First off, I wish the car and auto title loan and carpet cleaning guy would go away. Reminds me of some of those stores I saw when I lived in Mississippi: Joe's cigarettes, trailer rentals, gun shop and pizza parlor.

I use the 80-220 Wonder Wheel combo, where the 80 is the square shouldered one with the usable sides, and the rounded over 220 again, with usable sides. Outstanding combination. I use the 220 to just touch up bowl gouges, Irish grinds, and small cutters that go on mini lathe tools. 
Have them both mounted to an 8" Delta variable speed grinder running at about 1750. That is mounted to a board with the Wolverine jig on it. Works perfectly.


----------



## JerseyJoe (Aug 29, 2008)

Thank you all for your quick response to my question. This is the best forum for us woodworkers.

So I'm sold on the wonders CBN wheels, I think the 80/180. Tennessee interest why you went with the 220 versus the 180, Was it a preference or was there a reason?

Also, do I need the 4-1 or will the standard wheels be sufficient?

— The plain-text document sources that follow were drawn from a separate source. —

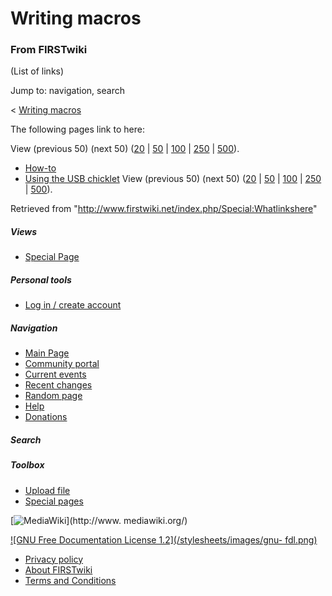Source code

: # Writing macros

### From FIRSTwiki

(List of links)

Jump to: navigation, search

&lt; [Writing macros](/index.php?title=Writing_macros&redirect=no "Writing
macros" )  

The following pages link to here:

View (previous 50) (next 50)
([20](/index.php?title=Special:Whatlinkshere/Writing_macros&limit=20&from=0
"Special:Whatlinkshere/Writing macros" ) |
[50](/index.php?title=Special:Whatlinkshere/Writing_macros&limit=50&from=0
"Special:Whatlinkshere/Writing macros" ) |
[100](/index.php?title=Special:Whatlinkshere/Writing_macros&limit=100&from=0
"Special:Whatlinkshere/Writing macros" ) |
[250](/index.php?title=Special:Whatlinkshere/Writing_macros&limit=250&from=0
"Special:Whatlinkshere/Writing macros" ) |
[500](/index.php?title=Special:Whatlinkshere/Writing_macros&limit=500&from=0
"Special:Whatlinkshere/Writing macros" )).

  * [How-to](/index.php/How-to "How-to" )
  * [Using the USB chicklet](/index.php/Using_the_USB_chicklet "Using the USB chicklet" )
View (previous 50) (next 50)
([20](/index.php?title=Special:Whatlinkshere/Writing_macros&limit=20&from=0
"Special:Whatlinkshere/Writing macros" ) |
[50](/index.php?title=Special:Whatlinkshere/Writing_macros&limit=50&from=0
"Special:Whatlinkshere/Writing macros" ) |
[100](/index.php?title=Special:Whatlinkshere/Writing_macros&limit=100&from=0
"Special:Whatlinkshere/Writing macros" ) |
[250](/index.php?title=Special:Whatlinkshere/Writing_macros&limit=250&from=0
"Special:Whatlinkshere/Writing macros" ) |
[500](/index.php?title=Special:Whatlinkshere/Writing_macros&limit=500&from=0
"Special:Whatlinkshere/Writing macros" )).

Retrieved from "<http://www.firstwiki.net/index.php/Special:Whatlinkshere>"

##### Views

  * [Special Page](/index.php/Special:Whatlinkshere/Writing_macros)

##### Personal tools

  * [Log in / create account](/index.php?title=Special:Userlogin&returnto=Special:Whatlinkshere)

[](/index.php/Main_Page "Main Page" )

##### Navigation

  * [Main Page](/index.php/Main_Page)
  * [Community portal](/index.php/FIRSTwiki:Community_portal)
  * [Current events](/index.php/Current_events)
  * [Recent changes](/index.php/Special:Recentchanges)
  * [Random page](/index.php/Special:Random)
  * [Help](/index.php/Help:Contents)
  * [Donations](/index.php/FIRSTwiki:Site_support)

##### Search



##### Toolbox

  * [Upload file](/index.php/Special:Upload)
  * [Special pages](/index.php/Special:Specialpages)

[![MediaWiki](/skins/common/images/poweredby_mediawiki_88x31.png)](http://www.
mediawiki.org/)

[![GNU Free Documentation License 1.2](/stylesheets/images/gnu-
fdl.png)](http://www.gnu.org/copyleft/fdl.html)

  * [Privacy policy](/index.php/FIRSTwiki:Privacy_policy "FIRSTwiki:Privacy policy" )
  * [About FIRSTwiki](/index.php/FIRSTwiki:About "FIRSTwiki:About" )
  * [Terms and Conditions](/index.php/FIRSTwiki:Terms_and_conditions "FIRSTwiki:Terms and conditions" )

Thanks again everyone for your help.

Btw, I will be turning large table pedestals and bowls. Just as a reference.

Thanks Joe


----------



## Nubsnstubs (Aug 30, 2013)

When you order the wheels for ww, get the ones with the square corners. That way you won't lose width due to a radius. With the flat sides, you can also sharpen the tops of any cutters that are the replaceable variety. 80 grit does seem aggressive at first, but after a few months, it loses that aggression and works like it should.

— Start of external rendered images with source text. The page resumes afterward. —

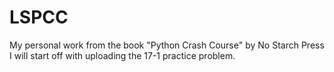 # LSPCC
My personal work from the book "Python Crash Course" by No Starch Press
I will start off with uploading the 17-1 practice problem.
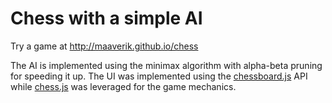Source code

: # Chess with a simple AI

Try a game at http://maaverik.github.io/chess

The AI is implemented using the minimax algorithm with alpha-beta pruning for speeding it up. The UI was implemented using the [chessboard.js](chessboardjs.com/) API while [chess.js](https://github.com/jhlywa/chess.js) was leveraged for the game mechanics.
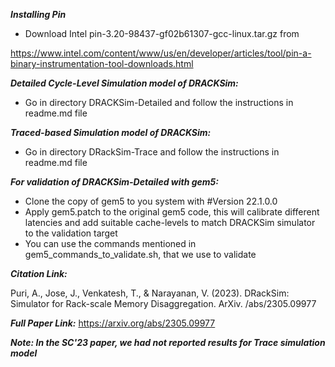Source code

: ***Installing Pin***
* Download Intel pin-3.20-98437-gf02b61307-gcc-linux.tar.gz from 

https://www.intel.com/content/www/us/en/developer/articles/tool/pin-a-binary-instrumentation-tool-downloads.html

***Detailed Cycle-Level Simulation model of DRACKSim:***
* Go in directory DRACKSim-Detailed and follow the instructions in readme.md file
	
***Traced-based Simulation model of DRACKSim:***
* Go in directory DRackSim-Trace and follow the instructions in readme.md file


***For validation of DRACKSim-Detailed with gem5:***
* Clone the copy of gem5 to you system with #Version 22.1.0.0 
* Apply gem5.patch to the original gem5 code, this will calibrate different latencies and add suitable cache-levels to match DRACKSim simulator to the validation target
* You can use the commands mentioned in gem5_commands_to_validate.sh, that we use to validate


***Citation Link:***

Puri, A., Jose, J., Venkatesh, T., & Narayanan, V. (2023). DRackSim: Simulator for Rack-scale Memory Disaggregation. ArXiv. /abs/2305.09977

***Full Paper Link:***
https://arxiv.org/abs/2305.09977

***Note: In the SC'23 paper, we had not reported results for Trace simulation model***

Now, I have both 80 and 180 grit with the 3/8? radius. I've had them for about 4-5 years. Got them from WW. One day I had a piece of highly ground millionths inch flatness tolerance piece of HSS. Was going to put an edge on it. Touched it to the 80 grit wheel, and pulled it away. I noticed that it ground on the two outer edges of the steel. Did the same thing on the 180 grit wheel, and had the same look.

You guys can draw any conclusion you want, but my opinion is this. The wheels cross section is in the shape of an 
"H". The wheel flat is 1 1/2" wide and about 3/8" thick, the center is somewhere near 1/2" thick, and the center hub is about 1 1/4" wide. Using a grinder produces heat. As some of us already know, when a piece of metal gets hot, it expands. When it cools, it shrinks back to what it was before it got hot.

When the wheel flat get hot, it expands on the outside edges, whereas the center stays at the normal size because of the 1/2" thick center. I'm not an engineer, but have seen this and have some small understanding of how metal shrinks and expands.

So, if you were to get the wheels with the sides, the flats should be at least 1" thick, and won't heat and expand as quickly as the un-sided wheels…. ............. Jerry (in Tucson)


----------



## TheFridge (May 1, 2014)

I have a set of 8" 180 and 320? I picked up new for 1/2 price. The 180 will take off material quick and the 320 is plenty fine for turning tools or hand tools. It's also a 1" that is radiused. I use the side of the wheel to flatten tooling as well.


----------



## JerseyJoe (Aug 29, 2008)

Hi everyone, here is an update to my earlier post.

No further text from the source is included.